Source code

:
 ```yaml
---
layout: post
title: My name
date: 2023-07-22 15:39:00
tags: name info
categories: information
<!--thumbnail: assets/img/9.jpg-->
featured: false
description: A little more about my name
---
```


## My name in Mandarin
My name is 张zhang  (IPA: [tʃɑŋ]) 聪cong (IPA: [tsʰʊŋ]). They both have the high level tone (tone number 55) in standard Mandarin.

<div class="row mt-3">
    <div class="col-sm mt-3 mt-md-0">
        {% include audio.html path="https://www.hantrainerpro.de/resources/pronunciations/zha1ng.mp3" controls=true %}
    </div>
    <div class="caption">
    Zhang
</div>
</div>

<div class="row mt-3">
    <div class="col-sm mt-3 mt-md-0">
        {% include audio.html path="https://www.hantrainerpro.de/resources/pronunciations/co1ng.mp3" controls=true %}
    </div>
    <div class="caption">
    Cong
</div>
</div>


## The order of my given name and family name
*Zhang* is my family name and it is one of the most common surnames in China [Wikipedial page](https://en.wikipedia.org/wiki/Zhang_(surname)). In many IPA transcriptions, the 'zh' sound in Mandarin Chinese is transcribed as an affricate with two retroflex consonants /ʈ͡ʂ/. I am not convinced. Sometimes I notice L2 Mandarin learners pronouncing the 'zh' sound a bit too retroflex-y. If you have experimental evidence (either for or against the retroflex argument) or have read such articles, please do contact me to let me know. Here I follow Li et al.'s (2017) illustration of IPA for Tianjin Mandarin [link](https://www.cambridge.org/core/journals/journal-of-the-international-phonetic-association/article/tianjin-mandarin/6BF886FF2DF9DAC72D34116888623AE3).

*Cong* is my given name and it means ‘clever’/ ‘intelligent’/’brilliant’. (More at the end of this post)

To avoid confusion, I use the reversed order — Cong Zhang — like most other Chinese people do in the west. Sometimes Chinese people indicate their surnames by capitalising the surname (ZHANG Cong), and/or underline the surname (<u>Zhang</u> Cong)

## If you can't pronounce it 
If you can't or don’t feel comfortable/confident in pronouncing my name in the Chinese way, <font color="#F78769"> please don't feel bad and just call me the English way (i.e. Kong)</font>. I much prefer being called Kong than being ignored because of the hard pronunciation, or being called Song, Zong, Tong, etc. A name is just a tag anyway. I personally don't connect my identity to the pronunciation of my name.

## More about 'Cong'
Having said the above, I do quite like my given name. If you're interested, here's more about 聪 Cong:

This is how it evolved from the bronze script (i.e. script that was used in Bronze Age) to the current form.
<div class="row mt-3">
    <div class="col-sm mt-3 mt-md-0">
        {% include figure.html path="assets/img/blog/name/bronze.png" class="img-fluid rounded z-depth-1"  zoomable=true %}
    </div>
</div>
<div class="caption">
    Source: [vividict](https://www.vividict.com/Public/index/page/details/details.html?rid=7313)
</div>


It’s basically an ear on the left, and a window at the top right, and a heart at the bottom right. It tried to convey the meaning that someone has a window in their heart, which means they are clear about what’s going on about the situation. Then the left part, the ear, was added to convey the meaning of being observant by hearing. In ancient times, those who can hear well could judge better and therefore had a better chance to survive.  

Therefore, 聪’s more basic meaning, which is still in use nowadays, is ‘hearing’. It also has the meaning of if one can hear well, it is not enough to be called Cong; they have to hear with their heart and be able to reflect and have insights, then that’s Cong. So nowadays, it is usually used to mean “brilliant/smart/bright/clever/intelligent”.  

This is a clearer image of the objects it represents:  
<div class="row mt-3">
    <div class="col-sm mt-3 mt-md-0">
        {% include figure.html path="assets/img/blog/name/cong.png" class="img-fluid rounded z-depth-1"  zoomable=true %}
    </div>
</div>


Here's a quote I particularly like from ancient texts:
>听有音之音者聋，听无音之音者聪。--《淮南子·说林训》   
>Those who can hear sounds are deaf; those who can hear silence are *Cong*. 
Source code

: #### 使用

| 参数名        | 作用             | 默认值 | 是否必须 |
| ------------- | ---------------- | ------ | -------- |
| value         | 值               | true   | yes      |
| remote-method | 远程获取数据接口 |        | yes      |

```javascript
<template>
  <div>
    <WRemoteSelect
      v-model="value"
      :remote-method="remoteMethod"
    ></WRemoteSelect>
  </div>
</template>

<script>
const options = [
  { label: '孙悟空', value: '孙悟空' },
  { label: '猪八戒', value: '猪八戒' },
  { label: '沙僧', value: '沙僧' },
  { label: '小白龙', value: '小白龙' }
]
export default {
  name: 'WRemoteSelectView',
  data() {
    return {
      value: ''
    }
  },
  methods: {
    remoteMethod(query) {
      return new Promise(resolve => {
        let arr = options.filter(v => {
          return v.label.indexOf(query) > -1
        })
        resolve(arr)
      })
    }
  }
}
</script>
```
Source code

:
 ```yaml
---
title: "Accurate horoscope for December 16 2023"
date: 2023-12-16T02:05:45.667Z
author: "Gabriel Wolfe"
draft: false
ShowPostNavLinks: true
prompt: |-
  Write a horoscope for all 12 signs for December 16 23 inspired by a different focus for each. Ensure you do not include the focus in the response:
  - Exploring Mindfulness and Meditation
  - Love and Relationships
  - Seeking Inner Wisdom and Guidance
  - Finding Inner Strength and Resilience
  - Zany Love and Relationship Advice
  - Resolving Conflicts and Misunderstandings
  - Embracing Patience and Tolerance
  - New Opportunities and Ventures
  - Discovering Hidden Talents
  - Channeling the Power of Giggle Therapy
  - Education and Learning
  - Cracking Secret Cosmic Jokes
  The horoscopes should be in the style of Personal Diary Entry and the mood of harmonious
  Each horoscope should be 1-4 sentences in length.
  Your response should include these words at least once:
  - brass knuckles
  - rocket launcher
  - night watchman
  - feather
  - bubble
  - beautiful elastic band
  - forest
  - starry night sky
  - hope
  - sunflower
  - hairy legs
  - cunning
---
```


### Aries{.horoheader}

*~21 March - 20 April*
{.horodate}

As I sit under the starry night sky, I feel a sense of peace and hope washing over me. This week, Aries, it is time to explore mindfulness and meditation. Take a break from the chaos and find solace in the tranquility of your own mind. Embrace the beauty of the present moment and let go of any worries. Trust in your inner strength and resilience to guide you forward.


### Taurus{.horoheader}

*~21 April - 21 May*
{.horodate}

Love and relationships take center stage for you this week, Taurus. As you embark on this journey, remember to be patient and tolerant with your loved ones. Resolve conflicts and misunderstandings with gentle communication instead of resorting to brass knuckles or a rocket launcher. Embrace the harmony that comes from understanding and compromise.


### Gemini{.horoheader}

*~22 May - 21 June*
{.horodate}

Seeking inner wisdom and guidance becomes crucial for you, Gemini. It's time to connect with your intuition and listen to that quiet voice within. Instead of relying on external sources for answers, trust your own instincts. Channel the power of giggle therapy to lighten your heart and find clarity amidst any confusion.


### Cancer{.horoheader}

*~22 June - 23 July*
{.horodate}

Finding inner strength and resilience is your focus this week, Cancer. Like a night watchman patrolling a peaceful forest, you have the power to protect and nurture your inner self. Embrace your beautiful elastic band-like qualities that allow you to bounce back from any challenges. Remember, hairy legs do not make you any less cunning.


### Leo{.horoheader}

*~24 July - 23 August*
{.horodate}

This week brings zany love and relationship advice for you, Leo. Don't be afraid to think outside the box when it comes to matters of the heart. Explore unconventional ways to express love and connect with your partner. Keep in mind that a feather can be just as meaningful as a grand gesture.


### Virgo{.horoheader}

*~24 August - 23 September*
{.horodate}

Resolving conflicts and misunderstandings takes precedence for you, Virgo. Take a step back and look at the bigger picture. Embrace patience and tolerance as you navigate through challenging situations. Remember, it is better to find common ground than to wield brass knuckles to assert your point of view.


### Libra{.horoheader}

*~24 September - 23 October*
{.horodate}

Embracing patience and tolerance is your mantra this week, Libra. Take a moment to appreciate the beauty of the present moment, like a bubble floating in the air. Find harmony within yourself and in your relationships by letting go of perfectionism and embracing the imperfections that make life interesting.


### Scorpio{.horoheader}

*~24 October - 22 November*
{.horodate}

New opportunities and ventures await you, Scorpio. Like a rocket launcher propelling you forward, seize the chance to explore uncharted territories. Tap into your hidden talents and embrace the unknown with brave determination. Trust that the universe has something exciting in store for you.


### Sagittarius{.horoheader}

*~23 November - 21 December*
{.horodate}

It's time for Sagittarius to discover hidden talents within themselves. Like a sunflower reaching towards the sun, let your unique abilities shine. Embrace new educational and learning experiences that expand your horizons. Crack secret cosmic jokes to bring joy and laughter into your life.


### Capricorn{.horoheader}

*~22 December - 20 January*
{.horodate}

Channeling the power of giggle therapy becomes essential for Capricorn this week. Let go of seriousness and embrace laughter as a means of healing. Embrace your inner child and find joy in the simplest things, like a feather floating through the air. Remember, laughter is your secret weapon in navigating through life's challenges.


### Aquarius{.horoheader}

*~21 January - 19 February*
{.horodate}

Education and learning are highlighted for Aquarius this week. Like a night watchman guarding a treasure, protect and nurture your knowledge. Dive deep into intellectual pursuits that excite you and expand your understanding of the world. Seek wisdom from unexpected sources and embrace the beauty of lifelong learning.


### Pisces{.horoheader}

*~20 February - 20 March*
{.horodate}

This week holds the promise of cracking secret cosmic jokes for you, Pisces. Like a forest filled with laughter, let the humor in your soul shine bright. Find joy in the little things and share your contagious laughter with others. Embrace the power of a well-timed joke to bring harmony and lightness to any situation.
□ □ □ □ □ □ □
### Activity
Show every line of the listing containing the string "elastic" by copying it.

### Written solution
  - beautiful elastic band
Finding inner strength and resilience is your focus this week, Cancer. Like a night watchman patrolling a peaceful forest, you have the power to protect and nurture your inner self. Embrace your beautiful elastic band-like qualities that allow you to bounce back from any challenges. Remember, hairy legs do not make you any less cunning.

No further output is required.